Provided data section start

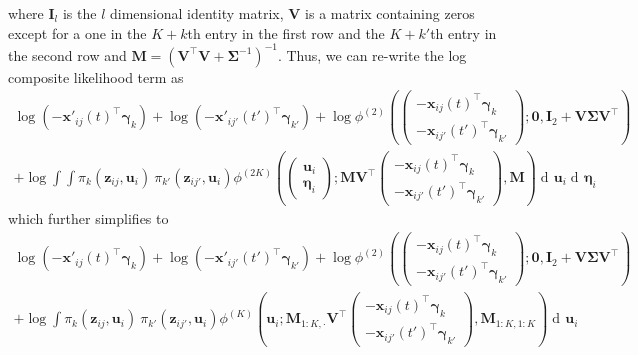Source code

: \documentclass{article}
\newcommand\mat[1]{\mathbf{#1}}
\renewcommand\vec{\bm}
\newcommand\der{\operatorname{d\!}{}}
\begin{document}
%
where $\mat I_l$ is the $l$ dimensional identity matrix,
$\mat V$ is a matrix containing zeros except for a one in 
the $K + k$th entry in the 
first row and the $K + k'$th entry in the second row and 
$\mat M = (\mat V^\top\mat V + \mat\Sigma^{-1})^{-1}$. Thus, we can re-write the 
log composite likelihood term as%
%
%
\begin{multline*}
\log(-\vec x'_{ij}(t)^\top\vec\gamma_k) + \log(-\vec x'_{ij'}(t')^\top\vec\gamma_{k'})
  +\log\phi^{(2)}\left(
  \begin{pmatrix}
    -\vec x_{ij}(t)^\top\vec\gamma_k \\
    -\vec x_{ij'}(t')^\top\vec\gamma_{k'} 
  \end{pmatrix}; \vec 0 ,
  \mat I_2 + \mat V\mat\Sigma\mat V^\top
  \right) \\ 
+ \log\int\int 
    \pi_k(\vec z_{ij},\vec u_i)\
    \pi_{k'}(\vec z_{ij'},\vec u_i)
    \phi^{(2K)}\left(
    \begin{pmatrix}\vec u_i \\ \vec\eta_i \end{pmatrix}; 
    \mat M\mat V^\top\begin{pmatrix}
      -\vec x_{ij}(t)^\top\vec\gamma_k \\
      -\vec x_{ij'}(t')^\top\vec\gamma_{k'} 
    \end{pmatrix},
    \mat M
    \right)
    \der \vec u_i\der \vec\eta_i
\end{multline*}%
%
which further simplifies to %
%
\begin{multline*}
\log(-\vec x'_{ij}(t)^\top\vec\gamma_k) + \log(-\vec x'_{ij'}(t')^\top\vec\gamma_{k'})
  +\log\phi^{(2)}\left(
  \begin{pmatrix}
    -\vec x_{ij}(t)^\top\vec\gamma_k \\
    -\vec x_{ij'}(t')^\top\vec\gamma_{k'} 
  \end{pmatrix}; \vec 0 ,
  \mat I_2 + \mat V\mat\Sigma\mat V^\top
  \right) \\ 
+ \log\int
    \pi_k(\vec z_{ij},\vec u_i)\
    \pi_{k'}(\vec z_{ij'},\vec u_i)
    \phi^{(K)}\left(
    \vec u_i; 
    \mat M_{1:K,\cdot}\mat V^\top\begin{pmatrix}
      -\vec x_{ij}(t)^\top\vec\gamma_k \\
      -\vec x_{ij'}(t')^\top\vec\gamma_{k'} 
    \end{pmatrix},
    \mat M_{1:K,1:K}
    \right)
    \der \vec u_i
\end{multline*}
\end{document}
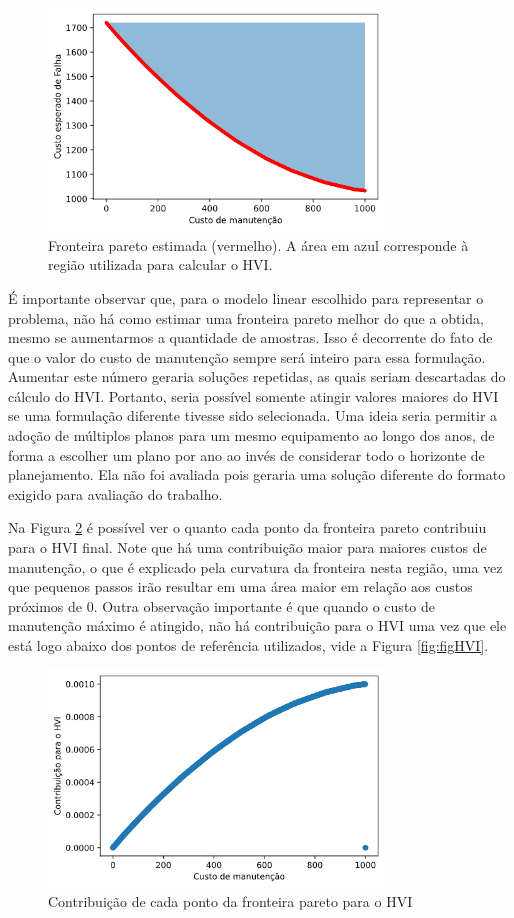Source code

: \documentclass[conference]{IEEEtran}
\begin{document}
\begin{figure}[h!]
	\centering
	\includegraphics[width=3.5in]{pareto_final_hviarea.png}
	\caption{Fronteira pareto estimada (vermelho). A área em azul corresponde à região utilizada para calcular o HVI.}
	\label{fig:pareto_final}
\end{figure}

É importante observar que, para o modelo linear escolhido para representar o problema, não há como estimar uma fronteira pareto melhor do que a obtida, mesmo se aumentarmos a quantidade de amostras. Isso é decorrente do fato de que o valor do custo de manutenção sempre será inteiro para essa formulação. Aumentar este número geraria soluções repetidas, as quais seriam descartadas do cálculo do HVI. Portanto, seria possível somente atingir valores maiores do HVI se uma formulação diferente tivesse sido selecionada. Uma ideia seria permitir a adoção de múltiplos planos para um mesmo equipamento ao longo dos anos, de forma a escolher um plano por ano ao invés de considerar todo o horizonte de planejamento. Ela não foi avaliada pois geraria uma solução diferente do formato exigido para avaliação do trabalho.

Na Figura \ref{fig:pareto_areas} é possível ver o quanto cada ponto da fronteira pareto contribuiu para o HVI final. Note que há uma contribuição maior para maiores custos de manutenção, o que é explicado pela curvatura da fronteira nesta região, uma vez que pequenos passos irão resultar em uma área maior em relação aos custos próximos de 0. Outra observação importante é que quando o custo de manutenção máximo é atingido, não há contribuição para o HVI uma vez que ele está logo abaixo dos pontos de referência utilizados, vide a Figura \ref{fig:figHVI}. 

\begin{figure}[h!]
	\centering
	\includegraphics[width=3.5in]{pareto_areas.png}
	\caption{Contribuição de cada ponto da fronteira pareto para o HVI}
	\label{fig:pareto_areas}
\end{figure}
\end{document}

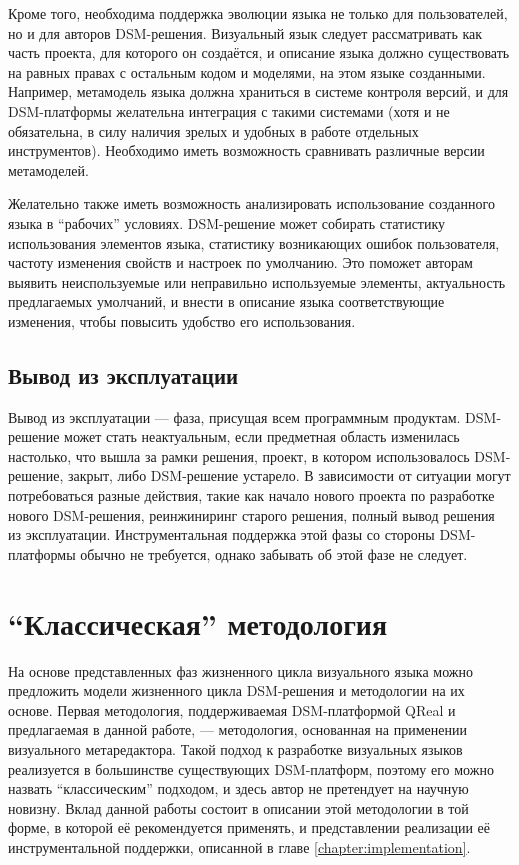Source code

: Кроме того, необходима поддержка эволюции языка не только для пользователей, но и для 
авторов DSM-решения. Визуальный язык следует рассматривать как часть проекта, для которого 
он создаётся, и описание языка должно существовать на равных правах с остальным кодом 
и моделями, на этом языке созданными. Например, метамодель языка должна храниться в 
системе контроля версий, и для DSM-платформы желательна интеграция с такими системами 
(хотя и не обязательна, в силу наличия зрелых и удобных в работе отдельных инструментов). 
Необходимо иметь возможность сравнивать различные версии метамоделей.

Желательно также иметь возможность анализировать использование созданного языка в "`рабочих"' 
условиях. DSM-решение может собирать статистику использования элементов языка, статистику 
возникающих ошибок пользователя, частоту изменения свойств и настроек по умолчанию. 
Это поможет авторам выявить неиспользуемые или неправильно используемые элементы, 
актуальность предлагаемых умолчаний, и внести в описание языка соответствующие изменения, 
чтобы повысить удобство его использования.

\subsection{Вывод из эксплуатации}
Вывод из эксплуатации --- фаза, присущая всем программным продуктам. DSM-решение может 
стать неактуальным, если предметная область изменилась настолько, что вышла за рамки 
решения, проект, в котором использовалось DSM-решение, закрыт, либо DSM-решение устарело. 
В зависимости от ситуации могут потребоваться разные действия, такие как начало нового 
проекта по разработке нового DSM-решения, реинжиниринг старого решения, полный вывод 
решения из эксплуатации. Инструментальная поддержка этой фазы со стороны DSM-платформы 
обычно не требуется, однако забывать об этой фазе не следует.

\section{"`Классическая"' методология}
\label{chapter:classicMethodology}
На основе представленных фаз жизненного цикла визуального языка можно предложить модели 
жизненного цикла DSM-решения и методологии на их основе. Первая методология, поддерживаемая 
DSM-платформой QReal и предлагаемая в данной работе, --- методология, основанная на применении 
визуального метаредактора. Такой подход к разработке визуальных языков реализуется в 
большинстве существующих DSM-платформ, поэтому его можно назвать "`классическим"' подходом, 
и здесь автор не претендует на научную новизну. Вклад данной работы состоит в описании 
этой методологии в той форме, в которой её рекомендуется применять, и представлении 
реализации её инструментальной поддержки, описанной в главе \ref{chapter:implementation}. 

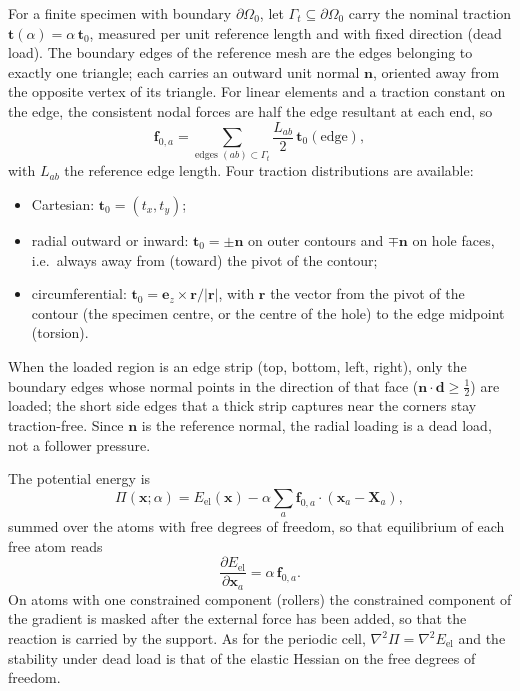\documentclass[11pt,a4paper]{article}
\newcommand{\x}{\mathbf x}
\newcommand{\X}{\mathbf X}
\newcommand{\f}{\mathbf f}
\begin{document}
For a finite specimen with boundary \(\partial\Omega_0\), let \(\Gamma_t\subseteq\partial\Omega_0\)
carry the nominal traction \(\mathbf t(\alpha)=\alpha\,\mathbf t_0\), measured per unit reference
length and with fixed direction (dead load). The boundary edges of the reference mesh are the edges
belonging to exactly one triangle; each carries an outward unit normal \(\mathbf n\), oriented away
from the opposite vertex of its triangle. For linear elements and a traction constant on the edge,
the consistent nodal forces are half the edge resultant at each end, so
\begin{equation}
  \f_{0,a}=\sum_{\text{edges } (ab)\subset\Gamma_t}\frac{L_{ab}}{2}\,\mathbf t_0(\text{edge}),
  \label{eq:f0}
\end{equation}
with \(L_{ab}\) the reference edge length. Four traction distributions are available:
\begin{itemize}
  \item Cartesian: \(\mathbf t_0=(t_x,t_y)\);
  \item radial outward or inward: \(\mathbf t_0=\pm\mathbf n\) on outer contours and
        \(\mp\mathbf n\) on hole faces, i.e.\ always away from (toward) the pivot of the contour;
  \item circumferential: \(\mathbf t_0=\mathbf e_z\times\mathbf r/|\mathbf r|\), with
        \(\mathbf r\) the vector from the pivot of the contour (the specimen centre, or the centre
        of the hole) to the edge midpoint (torsion).
\end{itemize}
When the loaded region is an edge strip (top, bottom, left, right), only the boundary edges whose
normal points in the direction of that face (\(\mathbf n\cdot\mathbf d\geq\tfrac12\)) are loaded;
the short side edges that a thick strip captures near the corners stay traction-free. Since
\(\mathbf n\) is the reference normal, the radial loading is a dead load, not a follower pressure.

The potential energy is
\begin{equation}
  \Pi(\x;\alpha)=E_{\mathrm{el}}(\x)-\alpha\sum_a\f_{0,a}\cdot(\x_a-\X_a),
  \label{eq:Pi}
\end{equation}
summed over the atoms with free degrees of freedom, so that equilibrium of each free atom reads
\begin{equation}
  \frac{\partial E_{\mathrm{el}}}{\partial\x_a}=\alpha\,\f_{0,a}.
\end{equation}
On atoms with one constrained component (rollers) the constrained component of the gradient is
masked after the external force has been added, so that the reaction is carried by the support.
As for the periodic cell, \(\nabla^2\Pi=\nabla^2E_{\mathrm{el}}\) and the stability under dead load is
that of the elastic Hessian on the free degrees of freedom.
\end{document}
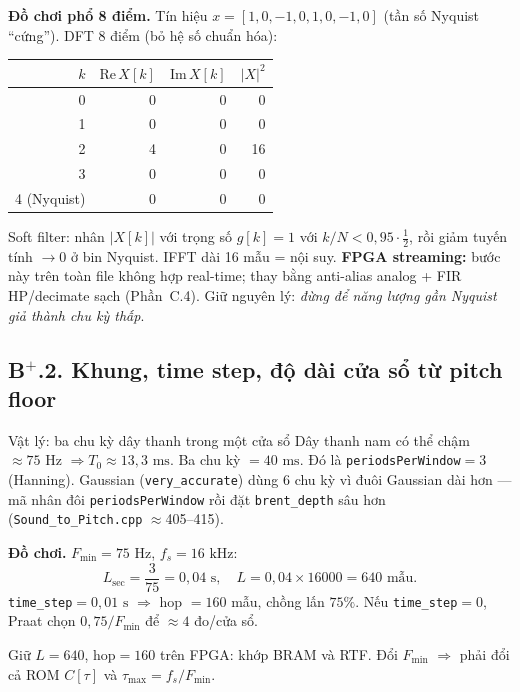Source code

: \noindent\textbf{Đồ chơi phổ 8 điểm.} Tín hiệu $x=[1,0,-1,0,1,0,-1,0]$ (tần số Nyquist ``cứng''). DFT 8 điểm (bỏ hệ số chuẩn hóa):
\begin{center}\small
\begin{tabular}{@{}rrrr@{}}
\toprule
$k$ & $\mathrm{Re}\,X[k]$ & $\mathrm{Im}\,X[k]$ & $|X|^2$ \\
\midrule
0 & 0 & 0 & 0 \\
1 & 0 & 0 & 0 \\
2 & 4 & 0 & 16 \\
3 & 0 & 0 & 0 \\
4 (Nyquist) & 0 & 0 & 0 \\
\bottomrule
\end{tabular}
\end{center}
Soft filter: nhân $|X[k]|$ với trọng số $g[k]=1$ với $k/N < 0{,}95\cdot\tfrac12$, rồi giảm tuyến tính $\to0$ ở bin Nyquist. IFFT dài 16 mẫu = nội suy. \textbf{FPGA streaming:} bước này trên toàn file không hợp real-time; thay bằng anti-alias analog + FIR HP/decimate sạch (Phần~C.4). Giữ nguyên lý: \emph{đừng để năng lượng gần Nyquist giả thành chu kỳ thấp}.

\subsection*{B$^+$.2. Khung, time step, độ dài cửa sổ từ pitch floor}

\begin{firstprin}{Vật lý: ba chu kỳ dây thanh trong một cửa sổ}
Dây thanh nam có thể chậm $\approx 75\text{ Hz}$ $\Rightarrow T_0\approx 13{,}3\text{ ms}$. Ba chu kỳ $=40\text{ ms}$. Đó là \texttt{periodsPerWindow}$=3$ (Hanning). Gaussian (\texttt{very\_accurate}) dùng 6 chu kỳ vì đuôi Gaussian dài hơn --- mã nhân đôi \texttt{periodsPerWindow} rồi đặt \texttt{brent\_depth} sâu hơn (\texttt{Sound\_to\_Pitch.cpp} $\approx$405--415).
\end{firstprin}

\noindent\textbf{Đồ chơi.} $F_{\min}=75\text{ Hz}$, $f_s=16\text{ kHz}$:
\[
L_{\text{sec}} = \frac{3}{75}=0{,}04\text{ s},\quad
L = 0{,}04\times 16000 = 640\text{ mẫu}.
\]
\texttt{time\_step}$=0{,}01\text{ s}$ $\Rightarrow$ hop $=160$ mẫu, chồng lấn $75\%$. Nếu \texttt{time\_step}$=0$, Praat chọn $0{,}75/F_{\min}$ để $\approx4$ đo/cửa sổ.

\begin{costbox}
Giữ $L=640$, hop$=160$ trên FPGA: khớp BRAM và RTF. Đổi $F_{\min}$ $\Rightarrow$ phải đổi cả ROM $C[\tau]$ và $\tau_{\max}=f_s/F_{\min}$.
\end{costbox}

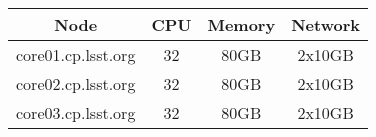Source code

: \begin{center}
  \begin{tabular}{||c c c c||} 
    \hline
    Node & CPU & Memory & Network \\ [0.5ex] 
    \hline\hline
    core01.cp.lsst.org & 32 & 80GB & 2x10GB \\
    \hline
    core02.cp.lsst.org & 32 & 80GB & 2x10GB \\
    \hline
    core03.cp.lsst.org & 32 & 80GB & 2x10GB \\
    \hline
  \end{tabular}
\end{center}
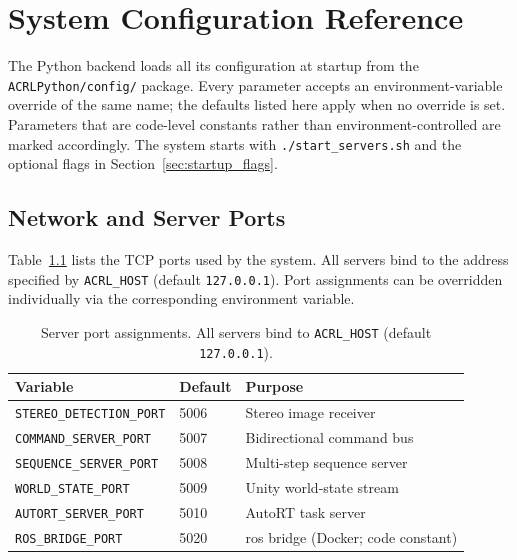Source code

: \documentclass[
     12pt,
     a4paper,
     BCOR=10mm,
     DIV=14,
     listof=totoc,
     bibliography=totoc,
     parskip,
     twoside,
     headsepline
     ]{scrreprt}
\begin{document}

\newpage




\newpage
\clearpage
\appendix

\chapter{System Configuration Reference}\label{appendix:config}
The Python backend loads all its configuration at startup from the \texttt{ACRLPython/config/} package. Every parameter accepts an environment-variable override of the same name; the defaults listed here apply when no override is set. Parameters that are code-level constants rather than environment-controlled are marked accordingly. The system starts with \texttt{./start\_servers.sh} and the optional flags in Section~\ref{sec:startup_flags}.

\section{Network and Server Ports}\label{appendix:config:network}
Table~\ref{tab:config_ports} lists the TCP ports used by the system. All servers bind to the address specified by \texttt{ACRL\_HOST} (default \texttt{127.0.0.1}). Port assignments can be overridden individually via the corresponding environment variable.

\begin{table}[ht]
	\centering
	\begin{tabular}{llp{6cm}}
		\toprule
		\textbf{Variable}                & \textbf{Default} & \textbf{Purpose}                         \\
		\midrule
		\texttt{STEREO\_DETECTION\_PORT} & 5006             & Stereo image receiver                    \\
		\texttt{COMMAND\_SERVER\_PORT}   & 5007             & Bidirectional command bus                \\
		\texttt{SEQUENCE\_SERVER\_PORT}  & 5008             & Multi-step sequence server               \\
		\texttt{WORLD\_STATE\_PORT}      & 5009             & Unity world-state stream                 \\
		\texttt{AUTORT\_SERVER\_PORT}    & 5010             & AutoRT task server                       \\
		\texttt{ROS\_BRIDGE\_PORT}       & 5020             & \gls{ros} bridge (Docker; code constant) \\
		\bottomrule
	\end{tabular}
	\caption{Server port assignments. All servers bind to \texttt{ACRL\_HOST}
		(default \texttt{127.0.0.1}).}
	\label{tab:config_ports}
\end{table}
\end{document}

Provided data section end

> Problem to solve:
Nothing but the lines from the start of the listing through the line with "can re-write the" belongs in the answer, each one retyped exactly and without pictures.

> Answer below:
Source code

: \documentclass{article}
\newcommand\mat[1]{\mathbf{#1}}
\renewcommand\vec{\bm}
\newcommand\der{\operatorname{d\!}{}}
\begin{document}
%
where $\mat I_l$ is the $l$ dimensional identity matrix,
$\mat V$ is a matrix containing zeros except for a one in 
the $K + k$th entry in the 
first row and the $K + k'$th entry in the second row and 
$\mat M = (\mat V^\top\mat V + \mat\Sigma^{-1})^{-1}$. Thus, we can re-write the 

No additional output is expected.